# GOAL OF THE EXERCISE
Give the records below again in full, exactly as written, but without any images.

── EXCERPTED RECORDS

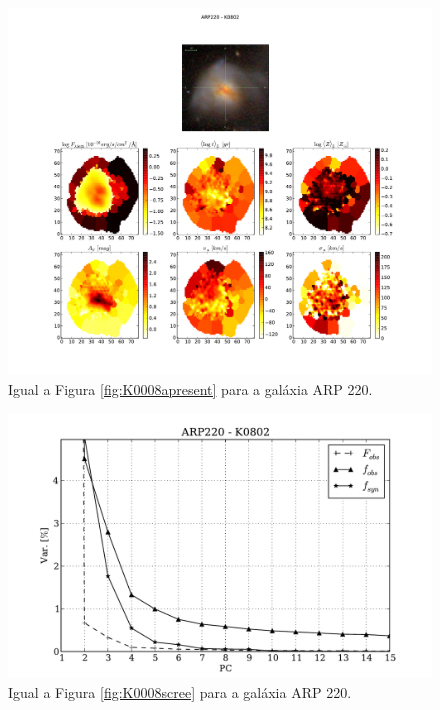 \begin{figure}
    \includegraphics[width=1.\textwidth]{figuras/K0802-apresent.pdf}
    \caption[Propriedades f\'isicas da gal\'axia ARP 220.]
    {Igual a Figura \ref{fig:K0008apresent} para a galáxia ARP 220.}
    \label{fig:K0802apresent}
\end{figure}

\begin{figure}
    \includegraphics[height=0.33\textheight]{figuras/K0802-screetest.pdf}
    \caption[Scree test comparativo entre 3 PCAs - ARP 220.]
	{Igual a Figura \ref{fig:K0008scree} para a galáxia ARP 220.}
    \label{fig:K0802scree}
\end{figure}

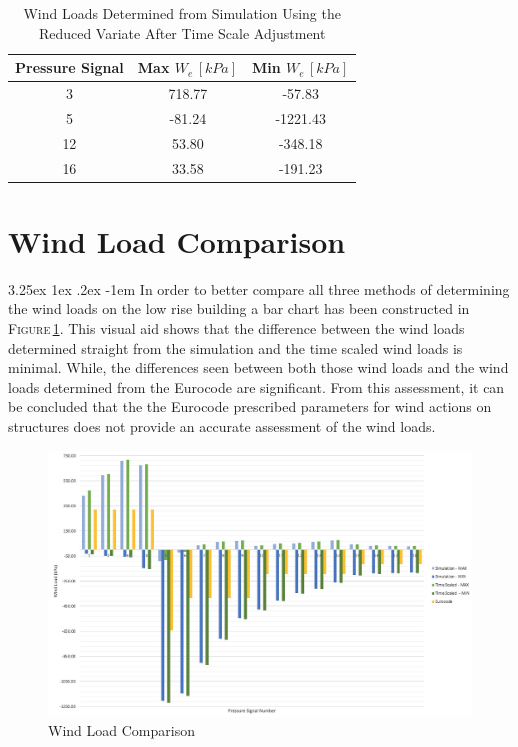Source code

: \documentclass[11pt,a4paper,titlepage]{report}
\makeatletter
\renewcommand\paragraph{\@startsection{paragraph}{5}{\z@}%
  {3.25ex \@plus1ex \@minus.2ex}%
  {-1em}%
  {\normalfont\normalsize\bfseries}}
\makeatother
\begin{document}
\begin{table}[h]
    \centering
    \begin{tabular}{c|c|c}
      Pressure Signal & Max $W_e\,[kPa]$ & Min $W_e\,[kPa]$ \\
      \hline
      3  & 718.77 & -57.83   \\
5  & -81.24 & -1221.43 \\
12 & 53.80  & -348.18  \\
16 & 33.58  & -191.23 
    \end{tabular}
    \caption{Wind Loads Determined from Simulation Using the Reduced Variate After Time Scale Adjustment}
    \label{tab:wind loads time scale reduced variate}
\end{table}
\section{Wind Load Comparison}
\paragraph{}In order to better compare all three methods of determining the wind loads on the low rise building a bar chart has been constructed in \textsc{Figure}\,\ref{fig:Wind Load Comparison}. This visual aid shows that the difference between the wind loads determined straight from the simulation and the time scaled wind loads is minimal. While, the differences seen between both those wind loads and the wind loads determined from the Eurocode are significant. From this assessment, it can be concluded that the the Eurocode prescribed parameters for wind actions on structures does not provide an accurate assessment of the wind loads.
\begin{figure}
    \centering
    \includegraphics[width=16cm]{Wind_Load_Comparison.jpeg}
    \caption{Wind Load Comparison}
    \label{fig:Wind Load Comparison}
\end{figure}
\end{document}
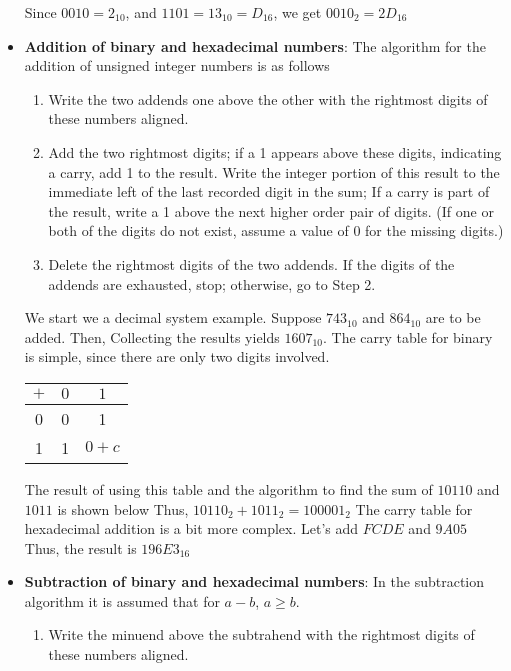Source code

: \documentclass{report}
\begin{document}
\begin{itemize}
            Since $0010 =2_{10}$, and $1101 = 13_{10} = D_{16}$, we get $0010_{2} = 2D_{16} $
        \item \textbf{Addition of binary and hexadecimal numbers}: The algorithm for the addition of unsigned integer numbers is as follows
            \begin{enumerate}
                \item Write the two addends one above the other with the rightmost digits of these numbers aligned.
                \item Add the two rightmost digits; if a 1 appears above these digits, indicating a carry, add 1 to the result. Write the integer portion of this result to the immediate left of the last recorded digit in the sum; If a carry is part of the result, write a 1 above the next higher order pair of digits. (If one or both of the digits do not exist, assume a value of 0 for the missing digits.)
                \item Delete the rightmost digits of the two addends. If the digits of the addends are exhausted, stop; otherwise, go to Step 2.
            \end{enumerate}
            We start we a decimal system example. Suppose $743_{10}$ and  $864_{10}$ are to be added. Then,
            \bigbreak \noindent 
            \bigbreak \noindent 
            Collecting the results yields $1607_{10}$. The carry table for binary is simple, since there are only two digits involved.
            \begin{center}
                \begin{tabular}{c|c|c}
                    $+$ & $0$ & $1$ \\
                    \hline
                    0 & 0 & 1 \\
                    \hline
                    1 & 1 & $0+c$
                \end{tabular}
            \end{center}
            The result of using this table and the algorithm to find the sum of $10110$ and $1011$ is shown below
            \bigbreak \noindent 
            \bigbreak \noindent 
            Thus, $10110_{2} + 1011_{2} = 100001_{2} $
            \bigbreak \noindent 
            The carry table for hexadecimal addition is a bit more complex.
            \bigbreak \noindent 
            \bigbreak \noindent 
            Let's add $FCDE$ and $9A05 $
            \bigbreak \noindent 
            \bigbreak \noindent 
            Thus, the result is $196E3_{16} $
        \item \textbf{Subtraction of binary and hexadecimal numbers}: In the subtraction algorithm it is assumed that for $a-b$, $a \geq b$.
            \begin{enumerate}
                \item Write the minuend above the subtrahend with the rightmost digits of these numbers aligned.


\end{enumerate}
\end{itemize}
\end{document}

────

# THE COMPLETED TASK
 \begin{figure}
    \includegraphics[width=1.\textwidth]{figuras/K0802-apresent.pdf}
    \caption[Propriedades f\'isicas da gal\'axia ARP 220.]
    {Igual a Figura \ref{fig:K0008apresent} para a galáxia ARP 220.}
    \label{fig:K0802apresent}
\end{figure}

\begin{figure}
    \includegraphics[height=0.33\textheight]{figuras/K0802-screetest.pdf}
    \caption[Scree test comparativo entre 3 PCAs - ARP 220.]
	{Igual a Figura \ref{fig:K0008scree} para a galáxia ARP 220.}
    \label{fig:K0802scree}
\end{figure}

Source code

: \documentclass[11pt,a4paper,titlepage]{report}
\makeatletter
\renewcommand\paragraph{\@startsection{paragraph}{5}{\z@}%
  {3.25ex \@plus1ex \@minus.2ex}%
  {-1em}%
  {\normalfont\normalsize\bfseries}}
\makeatother
\begin{document}
\begin{table}[h]
    \centering
    \begin{tabular}{c|c|c}
      Pressure Signal & Max $W_e\,[kPa]$ & Min $W_e\,[kPa]$ \\
      \hline
      3  & 718.77 & -57.83   \\
5  & -81.24 & -1221.43 \\
12 & 53.80  & -348.18  \\
16 & 33.58  & -191.23 
    \end{tabular}
    \caption{Wind Loads Determined from Simulation Using the Reduced Variate After Time Scale Adjustment}
    \label{tab:wind loads time scale reduced variate}
\end{table}
\section{Wind Load Comparison}
\paragraph{}In order to better compare all three methods of determining the wind loads on the low rise building a bar chart has been constructed in \textsc{Figure}\,\ref{fig:Wind Load Comparison}. This visual aid shows that the difference between the wind loads determined straight from the simulation and the time scaled wind loads is minimal. While, the differences seen between both those wind loads and the wind loads determined from the Eurocode are significant. From this assessment, it can be concluded that the the Eurocode prescribed parameters for wind actions on structures does not provide an accurate assessment of the wind loads.
\begin{figure}
    \centering
    \includegraphics[width=16cm]{Wind_Load_Comparison.jpeg}
    \caption{Wind Load Comparison}
    \label{fig:Wind Load Comparison}
\end{figure}
\end{document}
Source code

: \documentclass{report}
\begin{document}
\begin{itemize}
            Since $0010 =2_{10}$, and $1101 = 13_{10} = D_{16}$, we get $0010_{2} = 2D_{16} $
        \item \textbf{Addition of binary and hexadecimal numbers}: The algorithm for the addition of unsigned integer numbers is as follows
            \begin{enumerate}
                \item Write the two addends one above the other with the rightmost digits of these numbers aligned.
                \item Add the two rightmost digits; if a 1 appears above these digits, indicating a carry, add 1 to the result. Write the integer portion of this result to the immediate left of the last recorded digit in the sum; If a carry is part of the result, write a 1 above the next higher order pair of digits. (If one or both of the digits do not exist, assume a value of 0 for the missing digits.)
                \item Delete the rightmost digits of the two addends. If the digits of the addends are exhausted, stop; otherwise, go to Step 2.
            \end{enumerate}
            We start we a decimal system example. Suppose $743_{10}$ and  $864_{10}$ are to be added. Then,
            \bigbreak \noindent 
            \bigbreak \noindent 
            Collecting the results yields $1607_{10}$. The carry table for binary is simple, since there are only two digits involved.
            \begin{center}
                \begin{tabular}{c|c|c}
                    $+$ & $0$ & $1$ \\
                    \hline
                    0 & 0 & 1 \\
                    \hline
                    1 & 1 & $0+c$
                \end{tabular}
            \end{center}
            The result of using this table and the algorithm to find the sum of $10110$ and $1011$ is shown below
            \bigbreak \noindent 
            \bigbreak \noindent 
            Thus, $10110_{2} + 1011_{2} = 100001_{2} $
            \bigbreak \noindent 
            The carry table for hexadecimal addition is a bit more complex.
            \bigbreak \noindent 
            \bigbreak \noindent 
            Let's add $FCDE$ and $9A05 $
            \bigbreak \noindent 
            \bigbreak \noindent 
            Thus, the result is $196E3_{16} $
        \item \textbf{Subtraction of binary and hexadecimal numbers}: In the subtraction algorithm it is assumed that for $a-b$, $a \geq b$.
            \begin{enumerate}
                \item Write the minuend above the subtrahend with the rightmost digits of these numbers aligned.


\end{enumerate}
\end{itemize}
\end{document}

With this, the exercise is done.